The North-Western Provinces (NWP) was an administrative region in British India. The North-Western Provinces were established in 1836, through merging the administrative divisions of the Ceded and Conquered Provinces. In 1858, the Nawab-ruled kingdom of Oudh was annexed and merged with the North-Western Provinces to form the renamed North-Western Provinces and Oudh (NWP&O). In 1902, this province was reorganized to form the United Provinces of Agra and Oudh. Allahabad served as its capital from 1858, when it also became the capital of India for a day.

==Area==

The province included Uttrakhand, and, all divisions of the present-day state of Uttar Pradesh with the exception of the Lucknow Division and Faizabad Division of Awadh. Among other regions included at various times were: the Delhi Territory, from 1836 until 1858, when the latter became part of the Punjab Province of British India; Ajmer and Merwara, from 1832 and 1846, respectively, until 1871, when Ajmer-Merwara became a minor province of British India; and the Saugor and Nerbudda Territories from 1853 until 1861, when they were absorbed into the Central Provinces.

==Administration==
The North Western Provinces was governed by a Lieutenant-Governor, who was appointed by the East India Company from 1836 to 1858, and by the British Government from 1858 to 1902.

In 1856, after the annexation of Oudh State, the North Western Provinces became part of the larger province of North Western Provinces and Oudh. In 1902, the latter province was renamed the United Provinces of Agra and Oudh; in 1904, the region within the new United Provinces corresponding to the North Western Provinces was renamed the Agra Province.

== See also ==
- List of chief commissioners of Oudh
- List of lieutenant-governors of the North-Western Provinces
- List of lieutenant-governors of the North-Western Provinces and chief commissioners of Oudh
- Company rule in India
- British Raj
- United Provinces of Agra and Oudh
- Northwest India (pre-1947)

A map showing the new province of North-Western Provinces and Oudh in 1857

== Bibliography ==
- "Administration of the North-Western Provinces and Oudh, April 1882 – November 1887" (1887)
- Bayly, C. A. (1988). "Rulers, Townsmen and Bazaars: North Indian Society in the Age of British Expansion, 1770–1870"
- Government of India.
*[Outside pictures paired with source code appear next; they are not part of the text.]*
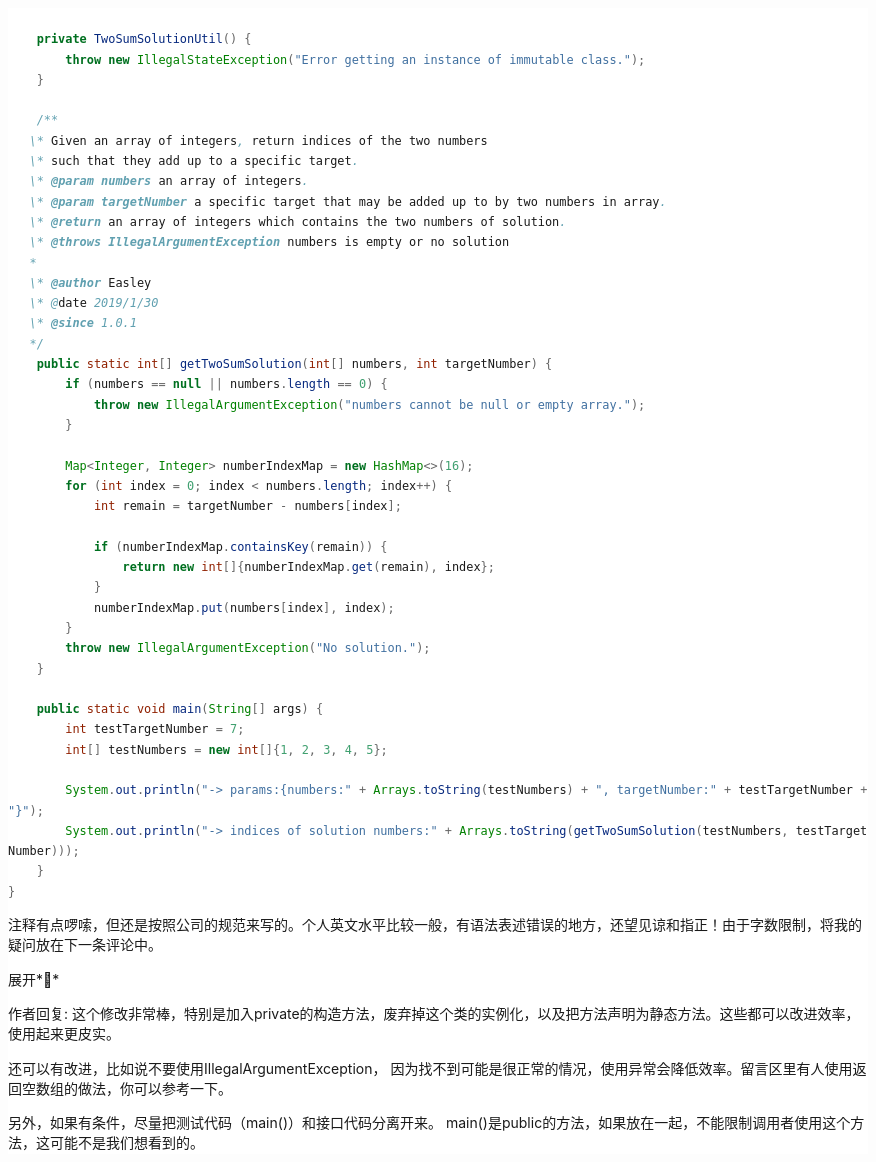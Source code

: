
   ```java
  
      private TwoSumSolutionUtil() {
          throw new IllegalStateException("Error getting an instance of immutable class.");
      }
  
      /**
     \* Given an array of integers, return indices of the two numbers
     \* such that they add up to a specific target.
     \* @param numbers an array of integers.
     \* @param targetNumber a specific target that may be added up to by two numbers in array.
     \* @return an array of integers which contains the two numbers of solution.
     \* @throws IllegalArgumentException numbers is empty or no solution
     *
     \* @author Easley
     \* @date 2019/1/30
     \* @since 1.0.1
     */
      public static int[] getTwoSumSolution(int[] numbers, int targetNumber) {
          if (numbers == null || numbers.length == 0) {
              throw new IllegalArgumentException("numbers cannot be null or empty array.");
          }
  
          Map<Integer, Integer> numberIndexMap = new HashMap<>(16);
          for (int index = 0; index < numbers.length; index++) {
              int remain = targetNumber - numbers[index];
  
              if (numberIndexMap.containsKey(remain)) {
                  return new int[]{numberIndexMap.get(remain), index};
              }
              numberIndexMap.put(numbers[index], index);
          }
          throw new IllegalArgumentException("No solution.");
      }
  
      public static void main(String[] args) {
          int testTargetNumber = 7;
          int[] testNumbers = new int[]{1, 2, 3, 4, 5};
  
          System.out.println("-> params:{numbers:" + Arrays.toString(testNumbers) + ", targetNumber:" + testTargetNumber + "}");
          System.out.println("-> indices of solution numbers:" + Arrays.toString(getTwoSumSolution(testNumbers, testTargetNumber)));
      }
  }
  ```

  注释有点啰嗦，但还是按照公司的规范来写的。个人英文水平比较一般，有语法表述错误的地方，还望见谅和指正！由于字数限制，将我的疑问放在下一条评论中。

  展开**

  作者回复: 这个修改非常棒，特别是加入private的构造方法，废弃掉这个类的实例化，以及把方法声明为静态方法。这些都可以改进效率，使用起来更皮实。

  还可以有改进，比如说不要使用IllegalArgumentException， 因为找不到可能是很正常的情况，使用异常会降低效率。留言区里有人使用返回空数组的做法，你可以参考一下。

  另外，如果有条件，尽量把测试代码（main()）和接口代码分离开来。 main()是public的方法，如果放在一起，不能限制调用者使用这个方法，这可能不是我们想看到的。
Legislative Dept (1892). "The N.-W. provinces and Oudh code: consisting of the Bengal regulations and the local acts of the Governor General in council in force in the North-Western provinces and Oudh, the acts of the Lieutenant-Governor of the North-Western provinces and Oudh in council, the regulation made under 33 Vict., Cap. 3 for the Tarai, and lists of the enactments which have been scheduled in force in, or extended to, the scheduled districts of the North-Western provinces by notification under the scheduled districts act, 1874; with a chronological table and an index"
- Imperial Gazetteer of India vol. V (1908). "Abāzai to Arcot ("Agra Province" pp. 71–72)"
- Imperial Gazetteer of India vol. XXIV (1908). "Travancore to Zīra ("United Provinces" pp. 132–276)"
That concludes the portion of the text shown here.